Chapter 18: Supervised Classification using Local LLMs in R

In the previous chapter, we explored how to use BERT for text classification. While BERT is powerful, it requires Python, careful preprocessing, and training. In this chapter, we’ll take a different approach: using large language models (LLMs) like GPT through Ollama directly in R. This method requires no training, works with minimal data, and can classify text through natural language instructions.

Why Local LLMs? Understanding the Paradigm Shift

The BERT approach we covered previously is an example of fine-tuning: we take a pre-trained model and train it further on our specific task with labeled examples. This works well but has some limitations:

  • Requires hundreds or thousands of labeled examples
  • Needs GPU resources and hours of training time
  • Must be retrained for each new classification scheme
  • Requires Python and deep learning expertise

The LLM approach is fundamentally different. Instead of training, we use prompting: we give the model instructions in natural language and ask it to classify text based on those instructions. This offers several advantages:

Advantages of the LLM Approach:

  1. Zero-shot or few-shot learning: Can work with zero training examples, or improve with just a handful of examples in the prompt
  2. Rapid iteration: Change your classification scheme by editing the prompt, not retraining
  3. Works entirely in R: No Python environment needed
  4. Handles complex nuances: Can encode detailed coding instructions that would be hard to learn from examples alone
  5. Runs locally: With Ollama, models run on your machine - no API costs or data privacy concerns

Trade-offs:

  • Slower inference than fine-tuned models (seconds per text vs milliseconds)
  • Requires careful prompt engineering
  • Can be inconsistent if prompts aren’t well-designed
  • Larger models need significant RAM (8GB+ for 7B parameter models)

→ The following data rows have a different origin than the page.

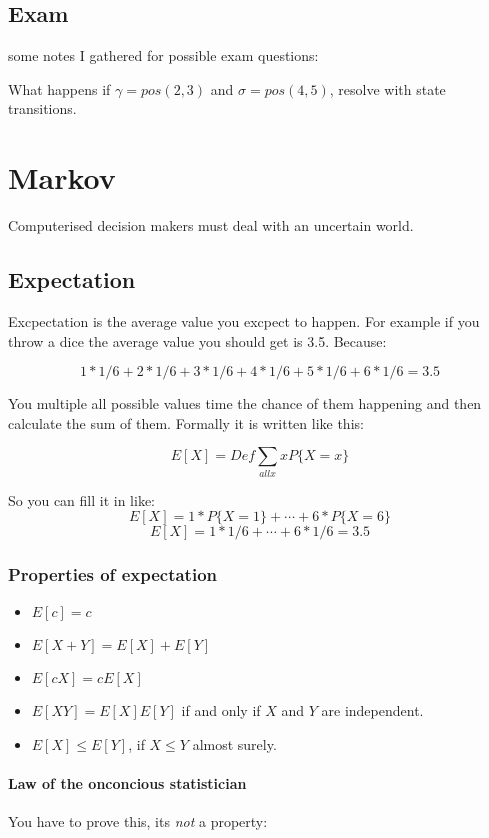 \documentclass{article}
\begin{document}
\subsection{Exam}
some notes I gathered for possible exam questions:

What happens if $\gamma = pos(2,3)$ and $\sigma = pos(4,5)$, resolve with
state transitions.

\section{Markov}
Computerised decision makers must deal with an uncertain world.

\subsection{Expectation}
Excpectation is the average value you excpect to happen. For example if you
throw a dice the average value you should get is 3.5. Because:

\[1 * 1/6 + 2 * 1/6 + 3 * 1/6 + 4 * 1/6 + 5 * 1/6 + 6 * 1/6 = 3.5\]

You multiple all possible values time the chance of them happening and then
calculate the sum of them. Formally it is written like this:

\[ E[X]=Def \sum_{all x} xP\{X=x\} \]

So you can fill it in like:
\[E[X]= 1 * P\{X=1\} + \cdots + 6 *P\{X=6\}\]
\[E[X]= 1 * 1/6 + \cdots + 6 *1/6 = 3.5\]

\subsubsection{Properties of expectation}

\begin{itemize}
	\item $E[c] = c$
	\item $E[X+Y] = E[X] + E[Y]$
	\item $E[cX] = cE[X]$
	\item $E[XY] = E[X]E[Y]$ if and only if $X$ and $Y$ are independent.
	\item $E[X] \le E[Y]$, if $X \le Y$ almost surely.
\end{itemize}

\paragraph{Law of the onconcious statistician}
You have to prove this, its \emph{not} a property:
\end{document}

When to use which approach:

  • Use BERT/fine-tuning when: You have thousands of labeled examples, need very fast inference, have clear-cut categories, and the task is well-defined
  • Use LLM prompting when: You have few labeled examples, categories are nuanced or complex, you need to iterate quickly, or you’re working with multiple languages

What is Ollama?

Ollama is a tool that makes it easy to run large language models locally on your computer. Think of it as similar to Docker for containers, but for LLMs. It handles downloading models, managing memory, and providing a simple API to interact with models.

Key benefits of Ollama:

  • No API keys needed: Models run entirely on your machine
  • Data privacy: Your data never leaves your computer
  • No costs: Free to use once you have the hardware
  • Offline capable: Works without internet access after initial model download
  • Model variety: Access to many open-source models (Llama, Qwen, Mistral, etc.)

Setup

Installing Ollama

First, install Ollama on your system:

For macOS and Windows:

  • Download from https://ollama.ai
  • Run the installer
  • Ollama runs as a background service

Downloading a Model

Before we can classify text, we need to download a model. For this, you need the ollamar package. We’ll use Qwen 2.5 7B, a capable multilingual model:

needs(tidyverse, ellmer, ollamar, caret, irr)
ollamar::pull("qwen2.5:7b") # note that this masks the default pull() from dplyr
<httr2_response>
POST http://127.0.0.1:11434/api/pull
Status: 200 OK
Content-Type: application/x-ndjson
Body: In memory (861 bytes)

Understanding Model Sizes:

The “7b” refers to 7 billion parameters. Larger models are generally more capable but require more resources:

  • 1-3B parameters: Fast, basic understanding, requires ~4-8GB RAM
  • 7-8B parameters: Good balance of capability and speed, requires ~12-16GB RAM
  • 13-70B parameters: Very capable, slow, requires 32GB+ RAM

Alternative Models to Consider:

# For English-only, very fast
ollamar::pull("llama3.2:3b")

# For multilingual tasks with less RAM
ollamar::pull("qwen2.5:3b")

# For maximum capability (if you have the RAM)
ollamar::pull("qwen2.5:14b")

You can list all downloaded models:

ollamar::list_models()
        name   size parameter_size quantization_level            modified
1 qwen2.5:3b 1.9 GB           3.1B             Q4_K_M 2025-12-11T12:32:59
2 qwen2.5:7b 4.7 GB           7.6B             Q4_K_M 2025-12-11T13:41:52

Introduction to ellmer

Before we dive into classification, let’s look at ellmer, the package that makes working with LLMs in R feel natural and “tidy.”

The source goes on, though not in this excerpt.